Athipookal (transl. Fig flowers) was an Indian Tamil-language soap opera that aired during weekdays on Sun TV from 3 December 2007 to 14 December 2012 for 1272 episodes. The show starred Devadarshini, Chetan, Sandhya Jagarlamudi, Venkat, Raani, Vietnam Veedu Sundaram, Thilakshi, T. S. Raghavendar, Premi and V.R. Thilakam. It was produced by Saregama and directed by K. Shanmugam, R.P Marudhu and K.Shiva. It is one of the most well known serials that aired on Sun TV in the afternoon slot. It received high praise and was a hit for the channel. The show was retelecasted at the same channel from March 1, 2021 to March 25, 2022 at 10:30 am. The show was retelecasted at the same channel from May 30, 2026 at 9:30 AM

==Synopsis==
The show story revolves around Padma (Devadarshini) Manokar (Chetan/Sathish) and Karpagam (Sandhya Jagarlamudi). Manohar and Padma are a happy couple, but even after many years of marriage, they are unable to have a child. Padma's sister in law Anjali (Rani) is jealous of Padma's wealth and covertly slips in medicines in Padma's food to make her infertile. Karpagam bears Manokar's child as a surrogate mother. The baby boy is born and named Shiva. Padma does not know Karpagam is the surrogate mother however Anjali finds out.

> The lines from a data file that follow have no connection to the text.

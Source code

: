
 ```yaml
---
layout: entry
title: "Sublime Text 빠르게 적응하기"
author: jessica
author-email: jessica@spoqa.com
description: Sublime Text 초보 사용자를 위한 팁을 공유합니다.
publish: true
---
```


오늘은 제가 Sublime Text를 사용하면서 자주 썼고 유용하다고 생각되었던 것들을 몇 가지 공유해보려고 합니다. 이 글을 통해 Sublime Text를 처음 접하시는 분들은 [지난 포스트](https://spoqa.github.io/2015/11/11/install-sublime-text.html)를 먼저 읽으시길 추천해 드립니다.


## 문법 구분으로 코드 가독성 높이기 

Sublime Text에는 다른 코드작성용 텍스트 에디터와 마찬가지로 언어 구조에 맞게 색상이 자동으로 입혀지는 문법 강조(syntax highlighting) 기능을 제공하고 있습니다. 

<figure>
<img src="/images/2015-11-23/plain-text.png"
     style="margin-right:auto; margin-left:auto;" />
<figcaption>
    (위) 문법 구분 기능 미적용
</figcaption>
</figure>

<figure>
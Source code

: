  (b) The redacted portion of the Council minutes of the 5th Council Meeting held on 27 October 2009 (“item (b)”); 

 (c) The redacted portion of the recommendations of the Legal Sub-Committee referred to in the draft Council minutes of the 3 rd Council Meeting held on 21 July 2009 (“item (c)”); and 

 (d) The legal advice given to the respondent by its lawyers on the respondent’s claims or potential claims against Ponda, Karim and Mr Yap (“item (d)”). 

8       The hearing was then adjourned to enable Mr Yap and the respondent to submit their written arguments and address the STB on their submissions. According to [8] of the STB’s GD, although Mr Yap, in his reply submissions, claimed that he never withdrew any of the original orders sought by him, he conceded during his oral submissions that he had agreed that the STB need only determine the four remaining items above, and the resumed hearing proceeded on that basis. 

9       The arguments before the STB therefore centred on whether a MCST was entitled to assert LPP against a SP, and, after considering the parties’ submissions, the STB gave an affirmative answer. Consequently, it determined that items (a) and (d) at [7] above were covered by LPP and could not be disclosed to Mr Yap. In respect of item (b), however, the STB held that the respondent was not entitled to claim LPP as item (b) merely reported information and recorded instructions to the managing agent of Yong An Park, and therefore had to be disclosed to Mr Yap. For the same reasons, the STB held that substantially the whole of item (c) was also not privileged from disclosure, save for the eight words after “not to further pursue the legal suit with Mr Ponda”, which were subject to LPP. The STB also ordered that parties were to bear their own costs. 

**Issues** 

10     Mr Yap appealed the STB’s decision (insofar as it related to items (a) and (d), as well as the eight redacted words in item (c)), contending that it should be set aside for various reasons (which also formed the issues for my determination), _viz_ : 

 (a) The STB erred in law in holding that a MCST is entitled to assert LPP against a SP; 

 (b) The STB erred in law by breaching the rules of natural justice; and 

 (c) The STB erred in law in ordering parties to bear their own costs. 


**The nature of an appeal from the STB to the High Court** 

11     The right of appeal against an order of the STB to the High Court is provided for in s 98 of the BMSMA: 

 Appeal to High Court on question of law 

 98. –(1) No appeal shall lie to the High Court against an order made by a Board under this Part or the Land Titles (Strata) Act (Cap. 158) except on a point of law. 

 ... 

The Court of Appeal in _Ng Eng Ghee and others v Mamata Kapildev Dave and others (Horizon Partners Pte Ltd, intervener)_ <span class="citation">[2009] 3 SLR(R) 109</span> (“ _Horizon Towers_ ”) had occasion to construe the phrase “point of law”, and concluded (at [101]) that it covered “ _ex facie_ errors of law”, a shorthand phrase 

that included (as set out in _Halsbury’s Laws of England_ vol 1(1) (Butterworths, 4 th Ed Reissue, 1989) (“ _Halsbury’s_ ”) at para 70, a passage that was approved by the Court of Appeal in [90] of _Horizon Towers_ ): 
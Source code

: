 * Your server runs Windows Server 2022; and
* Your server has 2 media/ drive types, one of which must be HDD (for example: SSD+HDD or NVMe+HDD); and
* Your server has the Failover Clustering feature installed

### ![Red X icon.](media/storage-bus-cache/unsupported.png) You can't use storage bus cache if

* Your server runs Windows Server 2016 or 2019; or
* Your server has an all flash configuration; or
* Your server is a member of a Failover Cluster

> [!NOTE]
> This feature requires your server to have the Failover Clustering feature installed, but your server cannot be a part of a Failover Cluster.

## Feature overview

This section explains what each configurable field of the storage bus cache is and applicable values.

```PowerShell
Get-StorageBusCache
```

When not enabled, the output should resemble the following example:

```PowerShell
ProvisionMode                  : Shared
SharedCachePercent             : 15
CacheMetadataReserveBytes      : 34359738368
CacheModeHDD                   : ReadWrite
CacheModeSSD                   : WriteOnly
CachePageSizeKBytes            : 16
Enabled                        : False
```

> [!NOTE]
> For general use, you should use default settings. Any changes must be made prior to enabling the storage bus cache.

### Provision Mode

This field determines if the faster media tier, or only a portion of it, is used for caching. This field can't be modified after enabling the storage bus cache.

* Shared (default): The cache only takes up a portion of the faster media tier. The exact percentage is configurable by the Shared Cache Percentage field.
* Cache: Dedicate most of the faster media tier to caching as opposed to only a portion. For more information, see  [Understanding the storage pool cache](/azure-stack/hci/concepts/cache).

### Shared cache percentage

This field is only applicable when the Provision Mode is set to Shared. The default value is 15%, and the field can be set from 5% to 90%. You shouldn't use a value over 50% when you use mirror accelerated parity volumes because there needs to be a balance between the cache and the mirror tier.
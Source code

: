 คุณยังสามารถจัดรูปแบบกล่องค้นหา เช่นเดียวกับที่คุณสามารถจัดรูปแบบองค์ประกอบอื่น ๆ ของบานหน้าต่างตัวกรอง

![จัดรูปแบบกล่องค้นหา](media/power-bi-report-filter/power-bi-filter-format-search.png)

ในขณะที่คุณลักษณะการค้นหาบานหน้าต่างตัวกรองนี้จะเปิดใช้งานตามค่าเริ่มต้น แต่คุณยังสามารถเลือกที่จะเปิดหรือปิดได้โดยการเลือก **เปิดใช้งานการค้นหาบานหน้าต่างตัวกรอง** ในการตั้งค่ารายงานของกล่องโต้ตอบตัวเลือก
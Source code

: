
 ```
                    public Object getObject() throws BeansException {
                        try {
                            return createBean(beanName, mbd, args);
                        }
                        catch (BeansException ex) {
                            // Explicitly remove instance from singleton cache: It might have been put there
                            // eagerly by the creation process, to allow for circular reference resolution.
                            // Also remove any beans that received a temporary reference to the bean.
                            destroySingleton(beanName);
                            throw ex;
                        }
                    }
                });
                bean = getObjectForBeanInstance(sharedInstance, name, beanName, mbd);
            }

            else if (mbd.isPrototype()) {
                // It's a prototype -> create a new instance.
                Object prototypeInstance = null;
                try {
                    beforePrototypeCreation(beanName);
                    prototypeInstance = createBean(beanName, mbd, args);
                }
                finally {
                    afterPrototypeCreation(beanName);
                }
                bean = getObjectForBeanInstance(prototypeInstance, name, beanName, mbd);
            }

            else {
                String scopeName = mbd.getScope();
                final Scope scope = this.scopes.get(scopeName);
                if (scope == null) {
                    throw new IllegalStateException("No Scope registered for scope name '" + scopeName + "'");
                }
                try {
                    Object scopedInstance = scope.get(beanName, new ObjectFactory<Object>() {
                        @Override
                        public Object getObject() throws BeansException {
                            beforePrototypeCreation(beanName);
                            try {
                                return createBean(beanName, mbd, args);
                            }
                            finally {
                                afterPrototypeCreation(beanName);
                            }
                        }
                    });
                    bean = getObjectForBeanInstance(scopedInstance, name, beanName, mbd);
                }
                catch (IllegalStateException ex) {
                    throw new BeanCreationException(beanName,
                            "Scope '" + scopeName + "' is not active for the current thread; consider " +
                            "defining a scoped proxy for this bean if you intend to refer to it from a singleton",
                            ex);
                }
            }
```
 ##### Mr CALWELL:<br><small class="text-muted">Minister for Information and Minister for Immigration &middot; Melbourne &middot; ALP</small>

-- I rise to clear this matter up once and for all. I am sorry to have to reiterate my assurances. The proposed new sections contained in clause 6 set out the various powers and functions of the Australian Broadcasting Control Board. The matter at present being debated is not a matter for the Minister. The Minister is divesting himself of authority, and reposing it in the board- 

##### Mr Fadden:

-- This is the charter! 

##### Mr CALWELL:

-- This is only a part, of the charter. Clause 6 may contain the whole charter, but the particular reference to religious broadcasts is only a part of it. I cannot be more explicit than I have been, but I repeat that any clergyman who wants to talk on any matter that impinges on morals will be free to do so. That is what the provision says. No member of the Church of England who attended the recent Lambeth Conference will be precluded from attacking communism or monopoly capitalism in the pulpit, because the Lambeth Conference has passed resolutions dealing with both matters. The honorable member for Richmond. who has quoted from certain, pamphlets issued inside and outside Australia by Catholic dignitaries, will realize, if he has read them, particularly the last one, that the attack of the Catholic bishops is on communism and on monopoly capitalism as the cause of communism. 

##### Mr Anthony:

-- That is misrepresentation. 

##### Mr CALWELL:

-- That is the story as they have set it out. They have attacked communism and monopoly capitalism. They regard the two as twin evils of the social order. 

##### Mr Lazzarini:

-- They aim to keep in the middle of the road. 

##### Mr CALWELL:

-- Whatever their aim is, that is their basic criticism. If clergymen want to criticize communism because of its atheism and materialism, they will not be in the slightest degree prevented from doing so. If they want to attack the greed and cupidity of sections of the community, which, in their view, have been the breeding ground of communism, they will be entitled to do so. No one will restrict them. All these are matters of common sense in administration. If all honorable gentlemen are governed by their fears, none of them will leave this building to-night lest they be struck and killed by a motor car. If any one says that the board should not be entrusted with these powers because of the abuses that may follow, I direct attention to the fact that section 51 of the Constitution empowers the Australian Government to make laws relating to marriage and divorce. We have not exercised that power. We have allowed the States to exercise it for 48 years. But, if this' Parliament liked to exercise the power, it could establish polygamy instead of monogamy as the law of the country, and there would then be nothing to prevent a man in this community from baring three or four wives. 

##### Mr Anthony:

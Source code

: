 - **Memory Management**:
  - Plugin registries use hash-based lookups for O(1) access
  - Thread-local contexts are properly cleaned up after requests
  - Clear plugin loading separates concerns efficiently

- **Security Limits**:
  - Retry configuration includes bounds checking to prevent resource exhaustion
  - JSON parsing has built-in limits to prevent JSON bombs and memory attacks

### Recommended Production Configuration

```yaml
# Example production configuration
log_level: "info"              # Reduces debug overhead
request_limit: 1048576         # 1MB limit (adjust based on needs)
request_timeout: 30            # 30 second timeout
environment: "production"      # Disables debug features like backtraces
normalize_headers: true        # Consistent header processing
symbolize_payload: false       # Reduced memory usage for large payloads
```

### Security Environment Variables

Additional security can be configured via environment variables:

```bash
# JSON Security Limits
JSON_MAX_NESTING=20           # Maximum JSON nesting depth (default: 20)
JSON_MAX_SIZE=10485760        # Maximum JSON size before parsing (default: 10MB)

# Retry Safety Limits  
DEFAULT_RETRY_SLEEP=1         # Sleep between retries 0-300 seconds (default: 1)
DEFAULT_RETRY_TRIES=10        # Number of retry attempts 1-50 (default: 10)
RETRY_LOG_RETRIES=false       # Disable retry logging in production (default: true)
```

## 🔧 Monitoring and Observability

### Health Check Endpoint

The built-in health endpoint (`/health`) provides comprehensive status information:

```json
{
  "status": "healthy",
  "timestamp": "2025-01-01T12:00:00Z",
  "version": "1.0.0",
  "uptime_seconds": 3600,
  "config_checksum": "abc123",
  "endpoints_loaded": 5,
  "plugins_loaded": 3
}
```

Things turn bitter when Manokar and Karpagam are falsely accused of having an illegal relationship, and Padma wholeheartedly believes her sister in law and gets angry at Manohar. The subsequent evil schemes Anjali comes up with to separate Padma and Manohar form the crux of the show.

==Cast==

===Main cast===
- Devadarshini as Padma
- Yashvath (baby actor) as Shiva / Padma son
- Chetan / Satheesh Kumar as Mano alias Manokar
- Sandhya Jagarlamudi as Karpagam
- Rani as Anjali, Padma's sister-in-law,

===Recurring cast===
- Initha as Maha (Anjali's assistant)
- Sukiran as Dhakshinamoorthy (Karpagam's brother)
- Oorvambu Lakshmi as Mangaa (Karpagam's sister-in-law)
- Usha as Mangaa's mother
- Super Good Kannan as Shekhar, Padma's elder brother, Anjali's husband and Vijay's father
- Vietnam Veedu Sundaram as Krishnaswamy (Mano's uncle)
- Venkat as Senthil Kumaran, Karpagam's interest
- Gemini Rajeshwari as Nagamma
- Sumangali
- K. S. Jayalakshmi
- V.R. Thilakam as Padma and Sekar's mother
- Sangeetha Balan as Saroja
- J. Lalitha as Renuka's mother
- Deepa Narendraan / Neelima Rani as Renukha
- T. S. Raghavendar
- Premi
- Kannan as Dilakam
- Dubbing Janaki - Karpagam, Eshwari and Dakshinamoorthy's mother
- Pooja Lokesh as Eshwari, Karpagam's sister
- Dr. Sharmila as Dr. Jhansi
- Sivakavitha as Senthil's sister
- Ceylon Manohar
- Jashak
- Jangiri Madhumitha as Bhanu
- Devipriya as Regina Victor
- Abijeeth as Vijay

==Original soundtrack==
The title song was composed by X.Paulraj and was sung by famous singer Saindhavi with lyrics written by Dr.Kiruthiya.

Tracklist
| No. | Title | Lyrics | Singer(s) | Length |
|---|---|---|---|---|
| 1. | "Ari Aro Uravugale ஆரி ஆரோ உறவுகளே" | Dr.Kiruthiya | Saindhavi | 3:00 |

==Remake==
- The series has been remade in the Kannada Language as Jo Jo Laali and was broadcast on Udaya TV from 10 April 2017 to 14 June 2019.